German politician (born 1994)

Catarina dos Santos-Wintz (born as Catarina dos Santos Firnhaber on 8 July 1994, in Lisbon, Portugal) is a German lawyer and politician of the Christian Democratic Union (CDU) who has been a member of the German Bundestag since the federal election in 2021 and was re-elected in 2025. She directly represents the Aachen II constituency (constituency 087) and is one of the youngest members in parliament.

==Early life and career==
Catarina dos Santos was born in Lisbon in 1994 and grew up in Eschweiler (StädteRegion Aachen, Germany). After graduating from the Bischöfliche Liebfrauenschule in Eschweiler in 2012, she studied law at the University of Cologne, specializing in tax law and completed her degrees in 2017 and 2020 (German bar exam). She then worked as a lawyer at a law firm near Düsseldorf until 2023, focusing on corporate succession and foundations.

==Political career==
===Early beginnings===
Dos Santos joined both the Junge Union (JU) and the Christian Democratic Union (CDU) in 2014. Within the CDU, she serves as a membership representative for CDU Aachen Land and is a member of the executive board of CDU North Rhine-Westphalia (CDU NRW). She is also a member of the Mittelstands- und Wirtschaftsunion (MIT) and the Frauen Union NRW.

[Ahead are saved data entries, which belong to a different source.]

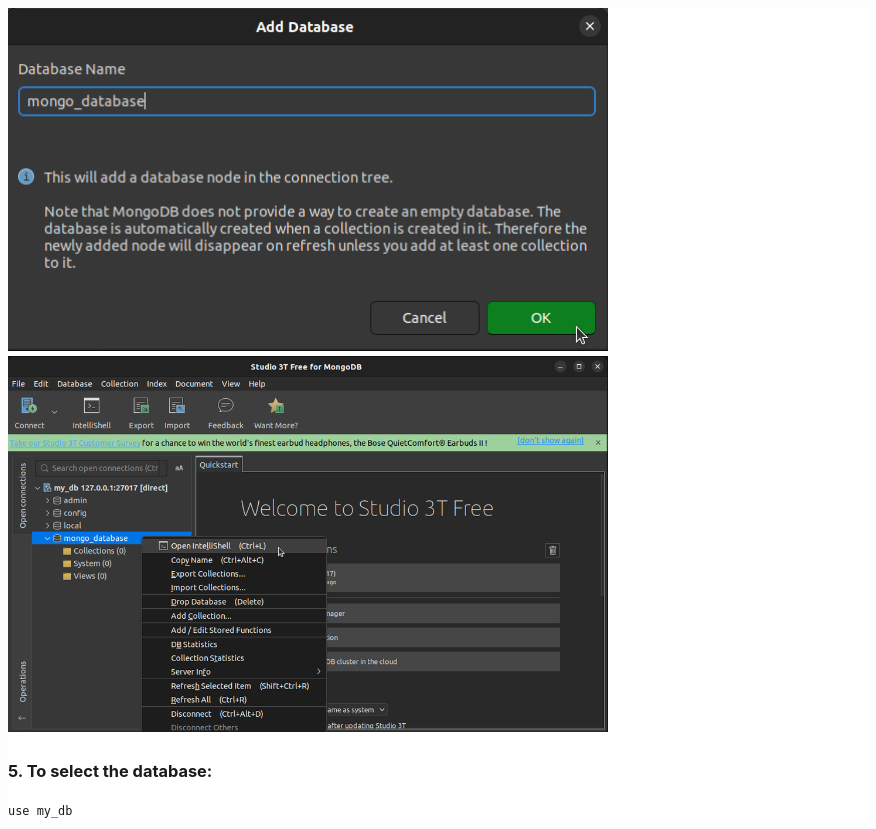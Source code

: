 <img src=add_database_name.png width=600>
<img src=open_shell.png width=600>

### 5. To select the database:

```
use my_db
```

From 2020, dos Santos served as deputy parliamentary group leader of the CDU parliamentary group in the Städteregionstag of StädteRegion Aachen and was also a member of the Eschweiler city council.

===Member of the German Parliament, 2021–present===
In the 2021 federal election, dos Santos ran as the CDU's direct candidate in the Aachen II constituency. She entered the German Bundestag via position 15 on the CDUs state list. Her first-vote result of 32.5% was the highest among all candidates who did not secure a direct mandate. In the 2025 federal election, she won 40.1% of the first votes and was directly elected to the Bundestag.

In the German Bundestag, dos Santos served as a full member of the Committee on Digital Affairs and the Committee on European Union Affairs during the 20th parliamentary term. She was also a deputy member of the Committee on Foreign Affairs, the Committee on Legal Affairs, and the Subcommittee on European Law. Additionally, she is a member of the Franco-German Parliamentary Assembly and serves as Deputy Chair of the German-Portuguese Parliamentary Group.

Since 2022, dos Santos has served as Counsel to the Diáspora Portuguesa (World Portuguese Network).

As part of the coalition negotiations after the 2025 federal election, dos Santos participated in the CDU Germany’s working group on digital affairs.